L'atmosfera natalizia ha ormai invaso il mondo delle radio. Dopo l'arrivo dell'ultra decennale Canzone di Natale di Radio Deejay ­ quest'anno scritta da Cesare Cremonini ­ anche gli speaker di Radio Bruno hanno deciso di fare gli auguri ai loro ascoltatori con una canzone.

Grazie alla collaborazione di Max Zoara dei B­Nario (duo pop degli anni '90 in cui era presente il veejay Luca Abbrescia) è nata la canzone "Natale è tutto qua" legata al progetto benefico a
favore di Ageop Ricerca Onlus.

Scaricando il brano, al costo di 0,99 centesimi, è possibile infatti sostenere il lavoro dell'associazione da oltre trent'anni al fianco delle famiglie dei bambini malati di tumore provenienti da tutta Italia ricoverati nel Reparto di Oncomatologia Pediatrica Lalla Seràgnoli del Policlinico Sant’Orsola Malpighi di Bologna.

Il brano, scritto e prodotto dallo stesso Zoara, rispecchia lo spirito natalizio nei gesti quotidiani di tutti noi, ma sempre rivolgendo un pensiero ai meno fortunati con “Un abbraccio per ogni dispiacere, un sorriso per ogni lacrima versata: Natale è tutto qua”.

Un pezzo di cui la redazione di Radio Bruno si è innamorata subito, che sottolinea, "ce l'abbiamo messa davvero tutta per cantarla al meglio delle capacità".
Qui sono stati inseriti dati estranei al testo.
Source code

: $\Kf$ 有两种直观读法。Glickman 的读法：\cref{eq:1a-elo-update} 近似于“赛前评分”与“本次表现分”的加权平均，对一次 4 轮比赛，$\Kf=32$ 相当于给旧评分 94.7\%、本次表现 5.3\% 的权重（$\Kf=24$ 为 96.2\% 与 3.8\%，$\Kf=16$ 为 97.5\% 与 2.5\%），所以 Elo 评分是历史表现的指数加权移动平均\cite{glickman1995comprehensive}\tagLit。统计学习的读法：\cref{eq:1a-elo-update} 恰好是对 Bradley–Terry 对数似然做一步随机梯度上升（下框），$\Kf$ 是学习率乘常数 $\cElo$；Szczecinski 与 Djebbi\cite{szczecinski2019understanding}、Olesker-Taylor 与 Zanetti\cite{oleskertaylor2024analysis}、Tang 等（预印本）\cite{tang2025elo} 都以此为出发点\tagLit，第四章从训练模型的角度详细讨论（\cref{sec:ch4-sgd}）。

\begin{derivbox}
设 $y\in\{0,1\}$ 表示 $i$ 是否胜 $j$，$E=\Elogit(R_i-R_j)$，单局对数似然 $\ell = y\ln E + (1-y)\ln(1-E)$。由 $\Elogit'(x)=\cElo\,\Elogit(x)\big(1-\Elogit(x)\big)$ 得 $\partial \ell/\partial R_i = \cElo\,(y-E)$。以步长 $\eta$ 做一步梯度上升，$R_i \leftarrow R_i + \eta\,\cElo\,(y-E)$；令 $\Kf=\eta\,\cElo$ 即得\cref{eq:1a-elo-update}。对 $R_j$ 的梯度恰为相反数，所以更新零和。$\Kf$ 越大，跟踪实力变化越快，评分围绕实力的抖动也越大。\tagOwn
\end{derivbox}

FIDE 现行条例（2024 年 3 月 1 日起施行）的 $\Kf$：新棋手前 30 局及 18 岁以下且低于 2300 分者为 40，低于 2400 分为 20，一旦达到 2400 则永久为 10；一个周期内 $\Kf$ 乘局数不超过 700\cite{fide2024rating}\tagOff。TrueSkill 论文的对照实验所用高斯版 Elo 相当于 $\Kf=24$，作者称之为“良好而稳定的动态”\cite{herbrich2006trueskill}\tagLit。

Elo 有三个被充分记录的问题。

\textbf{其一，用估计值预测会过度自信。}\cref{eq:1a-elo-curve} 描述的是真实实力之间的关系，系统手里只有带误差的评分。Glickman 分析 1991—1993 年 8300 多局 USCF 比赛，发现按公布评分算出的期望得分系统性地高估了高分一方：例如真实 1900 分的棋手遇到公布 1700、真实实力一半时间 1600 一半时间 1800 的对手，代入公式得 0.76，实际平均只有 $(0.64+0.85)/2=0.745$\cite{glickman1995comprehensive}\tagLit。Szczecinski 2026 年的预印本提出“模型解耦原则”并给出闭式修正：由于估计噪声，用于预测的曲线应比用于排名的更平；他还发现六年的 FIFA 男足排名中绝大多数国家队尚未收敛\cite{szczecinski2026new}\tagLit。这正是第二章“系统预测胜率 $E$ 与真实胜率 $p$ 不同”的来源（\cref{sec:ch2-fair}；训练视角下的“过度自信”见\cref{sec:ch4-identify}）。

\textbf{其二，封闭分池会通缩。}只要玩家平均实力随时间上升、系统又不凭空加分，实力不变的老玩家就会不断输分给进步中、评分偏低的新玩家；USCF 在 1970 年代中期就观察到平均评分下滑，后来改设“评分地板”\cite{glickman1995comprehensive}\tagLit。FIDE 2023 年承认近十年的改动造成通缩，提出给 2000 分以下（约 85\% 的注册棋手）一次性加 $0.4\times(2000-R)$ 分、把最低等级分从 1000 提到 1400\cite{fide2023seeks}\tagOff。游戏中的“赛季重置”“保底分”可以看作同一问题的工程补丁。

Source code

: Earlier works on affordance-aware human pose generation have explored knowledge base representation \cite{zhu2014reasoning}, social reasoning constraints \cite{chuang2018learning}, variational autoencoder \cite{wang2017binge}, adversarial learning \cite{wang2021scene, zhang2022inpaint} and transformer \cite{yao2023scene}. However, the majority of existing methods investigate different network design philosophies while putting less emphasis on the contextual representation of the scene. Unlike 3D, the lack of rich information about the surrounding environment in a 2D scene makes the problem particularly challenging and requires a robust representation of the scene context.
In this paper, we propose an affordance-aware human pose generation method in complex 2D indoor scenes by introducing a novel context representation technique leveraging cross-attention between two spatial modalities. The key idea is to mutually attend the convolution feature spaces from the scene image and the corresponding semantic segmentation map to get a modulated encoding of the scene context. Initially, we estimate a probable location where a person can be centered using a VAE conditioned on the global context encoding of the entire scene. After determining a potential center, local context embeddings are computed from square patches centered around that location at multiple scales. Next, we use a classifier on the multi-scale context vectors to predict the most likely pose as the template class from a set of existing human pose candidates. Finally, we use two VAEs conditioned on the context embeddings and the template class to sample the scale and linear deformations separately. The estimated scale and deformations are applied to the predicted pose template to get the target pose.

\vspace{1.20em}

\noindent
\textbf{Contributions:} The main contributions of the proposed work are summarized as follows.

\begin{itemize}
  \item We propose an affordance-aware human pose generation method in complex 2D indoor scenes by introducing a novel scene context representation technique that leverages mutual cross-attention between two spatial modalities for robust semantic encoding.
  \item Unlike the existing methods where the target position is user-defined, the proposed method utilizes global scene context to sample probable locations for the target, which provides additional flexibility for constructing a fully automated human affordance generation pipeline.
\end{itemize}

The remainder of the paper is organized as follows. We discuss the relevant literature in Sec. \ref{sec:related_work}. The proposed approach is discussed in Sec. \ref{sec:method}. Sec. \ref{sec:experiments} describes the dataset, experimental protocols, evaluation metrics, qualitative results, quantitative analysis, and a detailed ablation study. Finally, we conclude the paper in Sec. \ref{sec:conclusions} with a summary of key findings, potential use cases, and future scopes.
A intonare la melodia sono: Alex Testi, Antonio Valli, Barbara Pinotti, Bruno De Minico, Clarissa Martinelli, Enrico Gualdi, Enzo Ferrari, Fabiana Contin, Fausto Peppi, Georgia Passuello, Giorgio Martini, Marco Marini, Mary Be, Robby Mantovani, Roberto Trapani, Roberto Uggeri, Sandro Damura, Simone Ruscetta e Gianni Prandi.

Gli speaker sono accompagnati dalle tenere voci del coro dei bimbi della scuola primaria Battisti
di Sozzigalli di Soliera (Modena) diretti dalla maestra Claudia Conti. Gli alunni, infatti, sono stati omaggiati proprio da Radio Bruno di un impianto audio dopo il terremoto del 2012 grazie alla campagna "Teniamo Botta".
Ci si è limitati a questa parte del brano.